# Problem:
When a line of the records below contains the string "files", copy that whole line.

# Material shown:
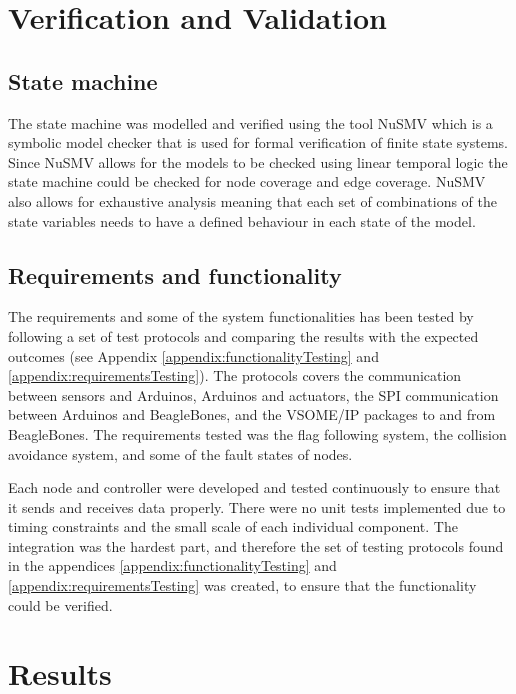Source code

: \documentclass[11pt, titlepage]{article} %
\begin{document}
\clearpage
\section{Verification and Validation}

\subsection{State machine}
The state machine was modelled and verified using the tool NuSMV which is a symbolic model checker that is used for formal verification of finite state systems. Since NuSMV allows for the models to be checked using linear temporal logic the state machine could be checked for node coverage and edge coverage. NuSMV also allows for exhaustive analysis meaning that each set of combinations of the state variables needs to have a defined behaviour in each state of the model.

\subsection{Requirements and functionality}
The requirements and some of the system functionalities has been tested by following a set of test protocols and comparing the results with the expected outcomes (see Appendix \ref{appendix:functionalityTesting} and \ref{appendix:requirementsTesting}). The protocols covers the communication between sensors and Arduinos, Arduinos and actuators, the SPI communication between Arduinos and BeagleBones, and the VSOME/IP packages to and from BeagleBones. The requirements tested was the flag following system, the collision avoidance system, and some of the fault states of nodes.

Each node and controller were developed and tested continuously to ensure that it sends and receives data properly. There were no unit tests implemented due to timing constraints and the small scale of each individual component. The integration was the hardest part, and therefore the set of testing protocols found in the appendices \ref{appendix:functionalityTesting} and \ref{appendix:requirementsTesting} was created, to ensure that the functionality could be verified.  

\clearpage
\section{Results}
\end{document}
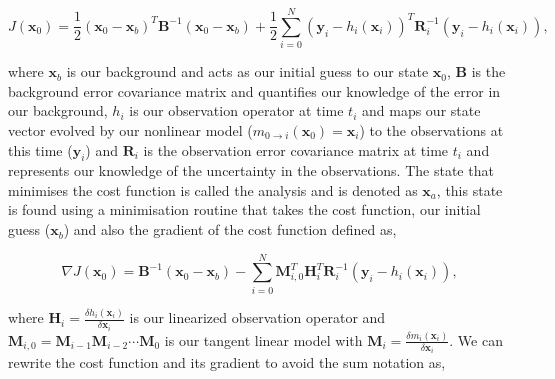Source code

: \documentclass[11pt]{article}
\begin{document}
\begin{equation}
J(\textbf{x}_0) = \frac{1}{2}(\textbf{x}_0-\textbf{x}_b)^{T}\textbf{B}^{-1}(\textbf{x}_0-\textbf{x}_b)+\frac{1}{2}\sum_{i=0}^{N}(\textbf{y}_i-h_i(\textbf{x}_i))^{T}\textbf{R}_{i}^{-1}(\textbf{y}_i-h_i(\textbf{x}_i)),
\end{equation}

where $\textbf{x}_b$ is our background and acts as our initial guess to our state $\textbf{x}_0$, $\textbf{B}$ is the background error covariance matrix and quantifies our knowledge of the error in our background, $h_i$ is our observation operator at time $t_i$ and maps our state vector evolved by our nonlinear model ($m_{0\rightarrow i}(\mathbf{x}_{0})=\textbf{x}_i$) to the observations at this time ($\textbf{y}_i$) and $\textbf{R}_i$ is the observation error covariance matrix at time $t_i$ and represents our knowledge of the uncertainty in the observations. The state that minimises the cost function is called the analysis and is denoted as $\textbf{x}_a$, this state is found using a minimisation routine that takes the cost function, our initial guess ($\textbf{x}_b$) and also the gradient of the cost function defined as,

\begin{equation}
\nabla J(\textbf{x}_0) = \textbf{B}^{-1}(\textbf{x}_0-\textbf{x}_b)-\sum_{i=0}^{N}\textbf{M}_{i,0}^{T}\textbf{H}_i^{T}\textbf{R}_{i}^{-1}(\textbf{y}_i-h_i(\textbf{x}_i)),
\end{equation}

where $\textbf{H}_i = \frac{\delta h_i(\textbf{x}_i)}{\delta\textbf{x}_i}$ is our linearized observation operator and $\mathbf{M}_{i,0}=\mathbf{M}_{i-1}\mathbf{M}_{i-2}\cdots\mathbf{M}_0$ is our tangent linear model with $\mathbf{M}_i=\frac{\delta m_{i}(\textbf{x}_{i})}{\delta \textbf{x}_{i}}$. We can rewrite the cost function and its gradient to avoid the sum notation as,
\end{document}
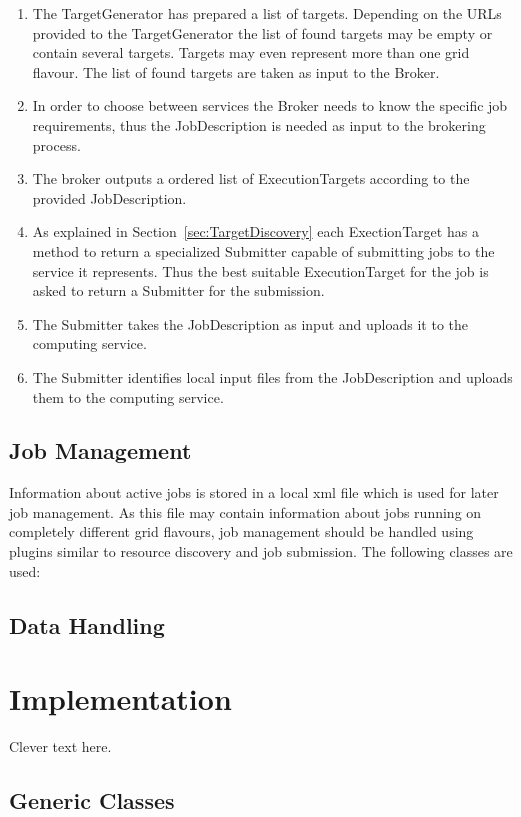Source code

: \documentclass{book}
\begin{document}
\begin{enumerate}
\item{The TargetGenerator has prepared a list of targets. Depending on the URLs provided to the TargetGenerator the list of 
found targets may be empty or contain several targets. Targets may even represent more than one grid flavour. The list of 
found targets are taken as input to the Broker.}
\item{In order to choose between services the Broker needs to know the specific job requirements, thus the JobDescription is 
needed as input to the brokering process.}
\item{The broker outputs a ordered list of ExecutionTargets according to the provided JobDescription.}
\item{As explained in Section~\ref{sec:TargetDiscovery} each ExectionTarget has a method to return a specialized Submitter 
capable of submitting jobs to the service it represents. Thus the best suitable ExecutionTarget for the job is asked to return 
a Submitter for the submission.}
\item{The Submitter takes the JobDescription as input and uploads it to the computing service.}
\item{The Submitter identifies local input files from the JobDescription and uploads them to the computing service.}
\end{enumerate}

\section{Job Management}
Information about active jobs is stored in a local xml file which is used for later job management. As this file may contain 
information about jobs running on completely different grid flavours, job management should be handled using plugins similar to 
resource discovery and job submission. The following classes are used:

\section{Data Handling}
\label{sec:DataHandling}

\chapter{Implementation}
\label{sec:Implementation}
Clever text here.
\section{Generic Classes}
\end{document}
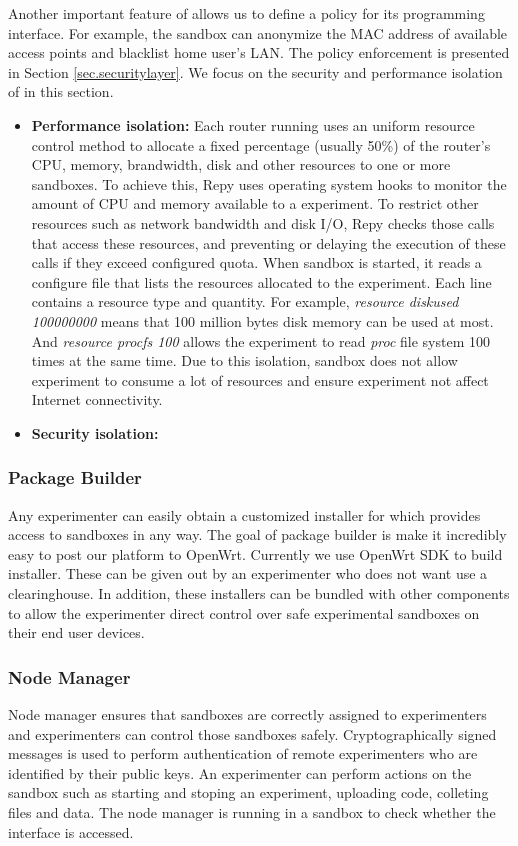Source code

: Another important feature of \sandboxname allows us to define a policy for its programming interface. For example, the sandbox can anonymize the MAC address of available access points and blacklist home user's LAN. The policy enforcement is presented in Section \ref{sec.securitylayer}. We focus on the security and performance isolation of \sandboxname in this section.
\begin{itemize}
\item \textbf{Performance isolation: }Each router running \sysname uses an uniform resource control method to allocate a fixed percentage (usually 50\%) of the router's CPU, memory, brandwidth, disk and other resources to one or more sandboxes. To achieve this, Repy uses operating system hooks to monitor the amount of CPU and memory available to a experiment. To restrict other resources such as network bandwidth and disk I/O, Repy checks those calls that access these resources, and preventing or delaying the execution of these calls if they exceed configured quota. When sandbox is started, it reads a configure file that lists the resources allocated to the experiment. Each line contains a resource type and quantity. For example, \textit{resource diskused 100000000} means that 100 million bytes disk memory can be used at most. And \textit{resource procfs 100} allows the experiment to read \textit{proc} file system 100 times at the same time. Due to this isolation, sandbox does not allow experiment to consume a lot of resources and ensure experiment not affect Internet connectivity.

\item \textbf{Security isolation: }

 \end{itemize}
\subsubsection{Package Builder}
\label{sec.packagebuilder}
Any experimenter can easily obtain a customized installer for \sysname which provides access to sandboxes in any way. The goal of package builder is make it incredibly easy to post our platform to OpenWrt. Currently we use OpenWrt SDK to build installer. These can be given out by an experimenter who does not want use a clearinghouse. In addition, these installers can be bundled with other components to allow the experimenter direct control over safe experimental sandboxes on their end user devices.

\subsubsection{Node Manager}
\label{sec.nodemanager}
Node manager\cite{nodemanager} ensures that sandboxes are correctly assigned to experimenters and experimenters can control those sandboxes safely. Cryptographically signed messages is used to perform authentication of remote experimenters who are identified by their public keys. An experimenter can perform actions on the sandbox such as starting and stoping an experiment, uploading code, colleting files and data. The node manager is running in a sandbox to check whether the interface is accessed.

# Response:
\item{The Submitter identifies local input files from the JobDescription and uploads them to the computing service.}
Node manager\cite{nodemanager} ensures that sandboxes are correctly assigned to experimenters and experimenters can control those sandboxes safely. Cryptographically signed messages is used to perform authentication of remote experimenters who are identified by their public keys. An experimenter can perform actions on the sandbox such as starting and stoping an experiment, uploading code, colleting files and data. The node manager is running in a sandbox to check whether the interface is accessed.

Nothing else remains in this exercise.